“So they took Jesus, and he went out, bearing his own cross, to the place called the place of a skull, which is called in Hebrew Gol’gotha. There they crucified him, and with him two others, one on either side, and Jesus between them.” Jn 19:17-18
In some ways it seems odd that Jesus had to carry his own cross. In fact, we could even wonder how heavy it was and if he had the strength to carry it up a hill, especially after he was knocked around by the scourging and slapping. The other gospels say that Simon of Cyrene was ordered to carry the cross but John doesn’t mention this. John is revealing something here of our own initiation.
This cross really represents our own body to which, as beings of soul and spirit, we are ‘nailed’. We have to carry it wherever we go while we are awake and only when we lay it in our bed at night can our soul and spirit escape it.
The place of the skull, kranion, is the place that can represent our mind, that place where we can become aware of our thoughts. At night when we go to sleep it is our thoughts that die. If we continue to think when we lie in our bed we cannot get to sleep, we cannot disconnect from our body. This gives us an idea of the strength of our thoughts, yet there is much more to discover through the use of the powerful ability to think.

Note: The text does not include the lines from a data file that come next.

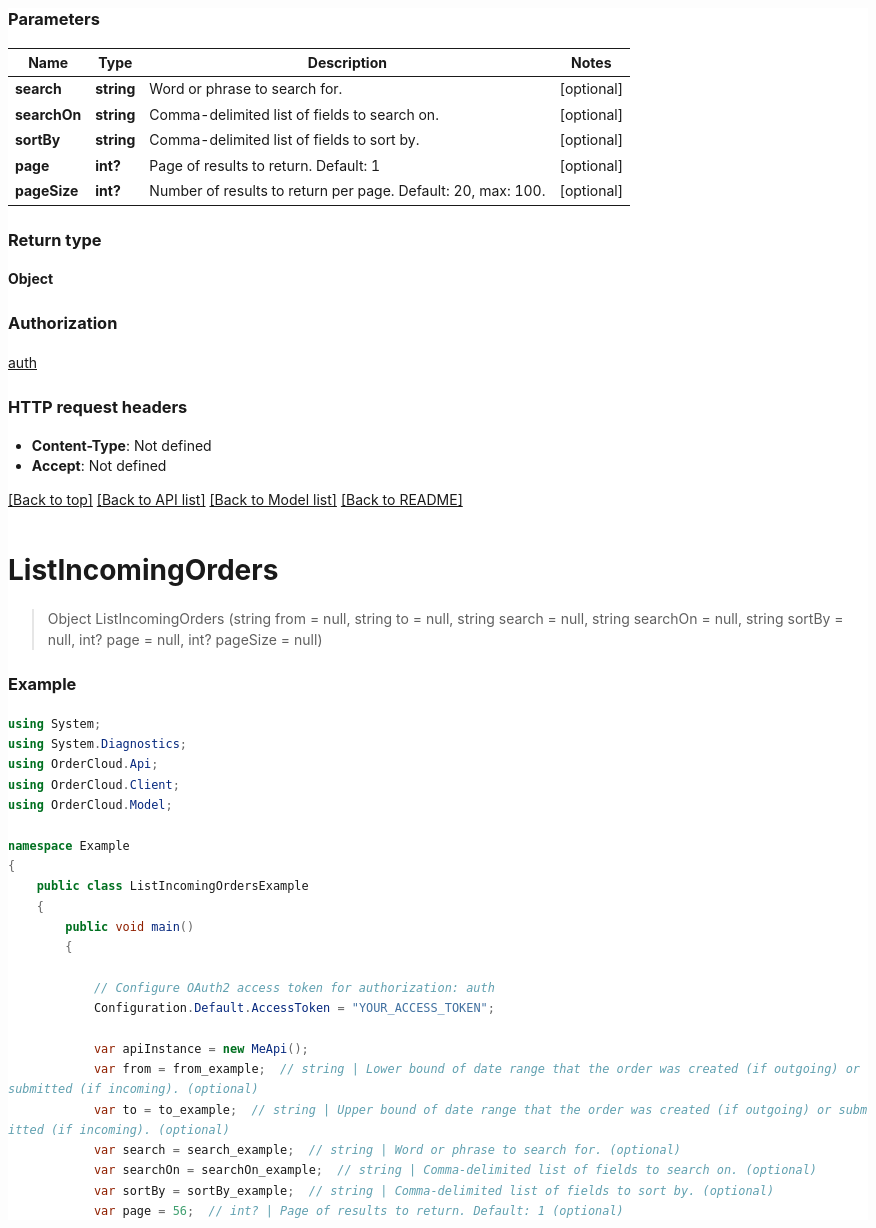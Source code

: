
 ```csharp
```

### Parameters

Name | Type | Description  | Notes
------------- | ------------- | ------------- | -------------
 **search** | **string**| Word or phrase to search for. | [optional] 
 **searchOn** | **string**| Comma-delimited list of fields to search on. | [optional] 
 **sortBy** | **string**| Comma-delimited list of fields to sort by. | [optional] 
 **page** | **int?**| Page of results to return. Default: 1 | [optional] 
 **pageSize** | **int?**| Number of results to return per page. Default: 20, max: 100. | [optional] 

### Return type

**Object**

### Authorization

[auth](../README.md#auth)

### HTTP request headers

 - **Content-Type**: Not defined
 - **Accept**: Not defined

[[Back to top]](#) [[Back to API list]](../README.md#documentation-for-api-endpoints) [[Back to Model list]](../README.md#documentation-for-models) [[Back to README]](../README.md)

<a name="listincomingorders"></a>
# **ListIncomingOrders**
> Object ListIncomingOrders (string from = null, string to = null, string search = null, string searchOn = null, string sortBy = null, int? page = null, int? pageSize = null)



### Example
```csharp
using System;
using System.Diagnostics;
using OrderCloud.Api;
using OrderCloud.Client;
using OrderCloud.Model;

namespace Example
{
    public class ListIncomingOrdersExample
    {
        public void main()
        {
            
            // Configure OAuth2 access token for authorization: auth
            Configuration.Default.AccessToken = "YOUR_ACCESS_TOKEN";

            var apiInstance = new MeApi();
            var from = from_example;  // string | Lower bound of date range that the order was created (if outgoing) or submitted (if incoming). (optional) 
            var to = to_example;  // string | Upper bound of date range that the order was created (if outgoing) or submitted (if incoming). (optional) 
            var search = search_example;  // string | Word or phrase to search for. (optional) 
            var searchOn = searchOn_example;  // string | Comma-delimited list of fields to search on. (optional) 
            var sortBy = sortBy_example;  // string | Comma-delimited list of fields to sort by. (optional) 
            var page = 56;  // int? | Page of results to return. Default: 1 (optional) 
```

Through our ability to think we can experience the difference between our body, soul and spirit. As we try to work through this it can be helpful to assign the faculties of thinking, feeling and willing to these three. Our body is the domain of our will or actions, our soul is the domain of our feelings and our spirit is the domain of thinking. By contemplating these associations we can become more aware of the different parts of our being that are at play in our daily activities. My book I Connecting : The Soul’s Quests explains this very clearly.
Then we can apply these ideas to the scene that John describes here. It is as if we have to fight our way through the image of the crucifixion. If we only engage with our feelings we get caught up in the image of the bleeding and battered body. We might even get caught up in a religiosity that clouds the cosmic purpose of this deed. If we only engage with our will we get stuck on the logistical actions of the event. If we use our thinking to balance feeling and will we will have an inner realisation of the true purpose of crucifixion in our lives.
Our task is to become aware of our entire being, and when we do, our body will crucified, in other words, it will no longer hold the prominent position that it does by eclipsing our soul and spirit in everyday life.